Il dibattito intorno allo stato islamico

19/01/2008

Nel modo di definire i lineamenti e le caratteristiche dello stato e del suo rapporto con la sfera politica si nasconde uno degli elementi principali che contribuiscono a delineare la distinzione fra laicisti ed islamici, sulla base delle controversie diffuse nel pensiero contemporaneo. Spesso ciò porta a definire tutti coloro che vedono una stretta connessione fra religione e politica come “fondamentalisti”. Ma questa logica impone che, per altro verso, tutti coloro che ritengono che religione e politica debbano essere strettamente separate vengano definiti fondamentalisti nella direzione opposta!

Forse il maggior paradosso che caratterizza questa polemica è che essa ha luogo fra due schieramenti che si trovano ai margini del potere reale, il quale dal canto suo propende a volte per l’uno, a volte per l’altro, facendo del laicismo e dell’islamismo una gran confusione!
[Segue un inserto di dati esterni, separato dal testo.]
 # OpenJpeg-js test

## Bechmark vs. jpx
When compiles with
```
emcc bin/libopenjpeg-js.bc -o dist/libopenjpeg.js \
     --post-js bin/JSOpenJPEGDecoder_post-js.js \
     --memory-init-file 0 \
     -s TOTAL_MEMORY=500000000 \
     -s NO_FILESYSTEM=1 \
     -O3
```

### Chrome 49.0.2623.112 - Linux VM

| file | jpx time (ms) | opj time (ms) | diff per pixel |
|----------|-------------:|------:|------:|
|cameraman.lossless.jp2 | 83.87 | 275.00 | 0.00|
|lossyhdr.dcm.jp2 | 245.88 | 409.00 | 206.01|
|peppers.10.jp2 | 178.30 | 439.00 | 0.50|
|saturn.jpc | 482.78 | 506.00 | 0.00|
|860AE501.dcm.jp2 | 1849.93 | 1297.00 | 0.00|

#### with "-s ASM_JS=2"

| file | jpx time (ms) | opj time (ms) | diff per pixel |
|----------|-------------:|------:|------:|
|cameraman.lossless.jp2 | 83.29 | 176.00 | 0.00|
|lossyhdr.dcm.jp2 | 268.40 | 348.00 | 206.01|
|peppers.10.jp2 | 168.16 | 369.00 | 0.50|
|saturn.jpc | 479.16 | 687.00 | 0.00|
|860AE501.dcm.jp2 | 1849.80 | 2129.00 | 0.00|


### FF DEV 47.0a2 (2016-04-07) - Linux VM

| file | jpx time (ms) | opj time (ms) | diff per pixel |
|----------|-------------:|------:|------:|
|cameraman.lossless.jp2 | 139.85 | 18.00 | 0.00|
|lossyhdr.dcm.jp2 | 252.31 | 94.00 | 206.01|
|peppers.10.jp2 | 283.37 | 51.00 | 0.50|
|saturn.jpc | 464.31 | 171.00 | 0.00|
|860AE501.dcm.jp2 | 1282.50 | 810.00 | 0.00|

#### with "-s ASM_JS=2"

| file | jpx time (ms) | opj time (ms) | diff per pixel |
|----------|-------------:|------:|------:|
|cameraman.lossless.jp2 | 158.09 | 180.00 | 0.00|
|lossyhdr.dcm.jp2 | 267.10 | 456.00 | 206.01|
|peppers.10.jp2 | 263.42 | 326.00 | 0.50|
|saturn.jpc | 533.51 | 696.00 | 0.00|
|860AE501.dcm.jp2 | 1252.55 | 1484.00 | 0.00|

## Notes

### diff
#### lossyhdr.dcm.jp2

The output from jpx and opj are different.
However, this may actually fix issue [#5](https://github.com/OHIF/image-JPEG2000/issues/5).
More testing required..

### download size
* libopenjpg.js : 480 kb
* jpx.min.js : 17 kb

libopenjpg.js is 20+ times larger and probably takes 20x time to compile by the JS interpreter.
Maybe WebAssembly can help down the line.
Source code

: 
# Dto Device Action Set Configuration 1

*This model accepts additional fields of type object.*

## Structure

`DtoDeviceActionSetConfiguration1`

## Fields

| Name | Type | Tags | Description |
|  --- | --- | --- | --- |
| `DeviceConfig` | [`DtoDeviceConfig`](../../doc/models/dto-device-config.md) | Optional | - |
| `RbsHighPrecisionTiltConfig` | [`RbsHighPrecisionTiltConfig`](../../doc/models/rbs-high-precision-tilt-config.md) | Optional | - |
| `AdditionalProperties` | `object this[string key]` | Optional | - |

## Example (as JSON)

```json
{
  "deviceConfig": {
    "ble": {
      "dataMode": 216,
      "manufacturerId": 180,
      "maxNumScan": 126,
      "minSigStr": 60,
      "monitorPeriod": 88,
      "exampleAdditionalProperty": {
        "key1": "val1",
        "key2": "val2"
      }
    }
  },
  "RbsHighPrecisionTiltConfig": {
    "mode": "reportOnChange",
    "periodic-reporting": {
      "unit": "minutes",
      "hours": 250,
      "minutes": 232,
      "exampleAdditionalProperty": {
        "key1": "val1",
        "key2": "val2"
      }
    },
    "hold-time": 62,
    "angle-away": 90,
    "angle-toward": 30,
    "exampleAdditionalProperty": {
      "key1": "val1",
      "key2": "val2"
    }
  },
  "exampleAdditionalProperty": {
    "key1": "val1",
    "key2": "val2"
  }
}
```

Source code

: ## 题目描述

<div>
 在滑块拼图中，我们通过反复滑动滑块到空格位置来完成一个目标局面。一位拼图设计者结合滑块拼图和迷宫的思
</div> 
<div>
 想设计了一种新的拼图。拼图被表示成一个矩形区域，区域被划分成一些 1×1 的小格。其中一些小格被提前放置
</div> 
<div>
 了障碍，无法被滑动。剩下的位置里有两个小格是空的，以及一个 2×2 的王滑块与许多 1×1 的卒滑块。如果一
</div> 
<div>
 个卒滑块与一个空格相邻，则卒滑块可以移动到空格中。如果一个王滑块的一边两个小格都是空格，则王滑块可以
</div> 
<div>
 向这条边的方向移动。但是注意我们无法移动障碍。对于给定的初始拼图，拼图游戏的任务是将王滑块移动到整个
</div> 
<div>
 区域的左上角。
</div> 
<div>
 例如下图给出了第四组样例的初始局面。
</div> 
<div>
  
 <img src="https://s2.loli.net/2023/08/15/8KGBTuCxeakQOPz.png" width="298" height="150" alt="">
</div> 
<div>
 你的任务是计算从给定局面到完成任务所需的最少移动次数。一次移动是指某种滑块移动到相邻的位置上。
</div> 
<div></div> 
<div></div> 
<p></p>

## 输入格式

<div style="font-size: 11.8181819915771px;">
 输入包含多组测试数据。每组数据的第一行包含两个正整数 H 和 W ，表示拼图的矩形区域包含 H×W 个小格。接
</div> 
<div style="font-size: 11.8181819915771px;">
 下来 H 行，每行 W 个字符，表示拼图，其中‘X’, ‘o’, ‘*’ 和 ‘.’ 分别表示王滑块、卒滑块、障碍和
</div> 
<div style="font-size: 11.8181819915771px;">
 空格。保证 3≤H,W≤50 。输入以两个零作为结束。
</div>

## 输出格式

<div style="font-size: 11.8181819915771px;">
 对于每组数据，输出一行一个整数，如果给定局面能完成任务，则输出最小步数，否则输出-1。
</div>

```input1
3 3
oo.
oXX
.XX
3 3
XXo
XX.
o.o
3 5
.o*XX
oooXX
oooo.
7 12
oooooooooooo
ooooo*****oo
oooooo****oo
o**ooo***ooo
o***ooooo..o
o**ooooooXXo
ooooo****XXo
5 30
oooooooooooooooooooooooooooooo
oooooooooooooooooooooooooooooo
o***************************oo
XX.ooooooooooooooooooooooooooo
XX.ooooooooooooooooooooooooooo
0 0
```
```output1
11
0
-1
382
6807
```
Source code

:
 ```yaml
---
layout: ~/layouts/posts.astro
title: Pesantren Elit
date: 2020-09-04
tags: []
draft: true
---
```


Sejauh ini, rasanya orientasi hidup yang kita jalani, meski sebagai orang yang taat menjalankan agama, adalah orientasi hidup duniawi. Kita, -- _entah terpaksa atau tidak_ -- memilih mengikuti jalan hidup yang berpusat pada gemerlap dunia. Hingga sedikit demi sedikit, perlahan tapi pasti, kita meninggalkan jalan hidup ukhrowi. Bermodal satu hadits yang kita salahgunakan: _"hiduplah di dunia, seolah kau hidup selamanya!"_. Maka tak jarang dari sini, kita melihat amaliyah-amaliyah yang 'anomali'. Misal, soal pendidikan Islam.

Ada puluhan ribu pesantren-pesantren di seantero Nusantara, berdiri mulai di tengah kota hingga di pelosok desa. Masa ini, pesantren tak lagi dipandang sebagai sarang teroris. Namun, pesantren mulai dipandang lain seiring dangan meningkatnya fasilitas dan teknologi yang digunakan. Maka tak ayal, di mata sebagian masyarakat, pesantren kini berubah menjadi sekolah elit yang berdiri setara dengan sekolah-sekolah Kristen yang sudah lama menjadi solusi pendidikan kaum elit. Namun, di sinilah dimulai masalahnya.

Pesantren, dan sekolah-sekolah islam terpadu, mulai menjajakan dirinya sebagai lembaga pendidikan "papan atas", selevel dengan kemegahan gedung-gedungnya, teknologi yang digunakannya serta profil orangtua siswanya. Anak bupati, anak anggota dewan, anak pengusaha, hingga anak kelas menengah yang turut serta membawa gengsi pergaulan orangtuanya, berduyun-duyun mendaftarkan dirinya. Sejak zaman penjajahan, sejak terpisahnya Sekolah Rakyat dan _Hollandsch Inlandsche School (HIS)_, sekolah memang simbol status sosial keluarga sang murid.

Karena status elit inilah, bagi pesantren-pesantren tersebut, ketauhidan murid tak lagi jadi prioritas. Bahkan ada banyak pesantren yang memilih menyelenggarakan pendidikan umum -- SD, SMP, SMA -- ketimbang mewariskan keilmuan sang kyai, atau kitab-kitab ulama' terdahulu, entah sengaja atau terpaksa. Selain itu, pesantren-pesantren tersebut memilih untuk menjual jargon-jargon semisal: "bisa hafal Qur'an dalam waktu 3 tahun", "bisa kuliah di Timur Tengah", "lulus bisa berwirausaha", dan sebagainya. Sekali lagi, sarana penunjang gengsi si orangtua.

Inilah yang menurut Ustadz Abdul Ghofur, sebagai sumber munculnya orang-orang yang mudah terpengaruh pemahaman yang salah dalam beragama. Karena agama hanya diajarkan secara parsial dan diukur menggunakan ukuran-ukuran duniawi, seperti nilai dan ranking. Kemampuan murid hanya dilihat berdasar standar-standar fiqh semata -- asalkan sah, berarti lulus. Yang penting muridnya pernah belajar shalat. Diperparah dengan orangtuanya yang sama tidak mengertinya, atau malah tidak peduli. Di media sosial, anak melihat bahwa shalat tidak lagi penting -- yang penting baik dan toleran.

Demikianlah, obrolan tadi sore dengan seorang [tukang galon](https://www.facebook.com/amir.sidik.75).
Nel mondo arabo, infatti, gli stati esistenti non sono né islamici, nel senso – inteso da molti – di una piena applicazione della sharia, né laici nel senso del termine a tutti noto, che prevede una separazione fra religione e stato per cui lo stato non controlla la religione, e la religione non sfrutta lo stato ai propri fini. Per non parlare, poi, del fatto che separare la religione dalla quotidianità della politica è impossibile, come la realtà mondiale – soprattutto dopo l’11 settembre – ci conferma.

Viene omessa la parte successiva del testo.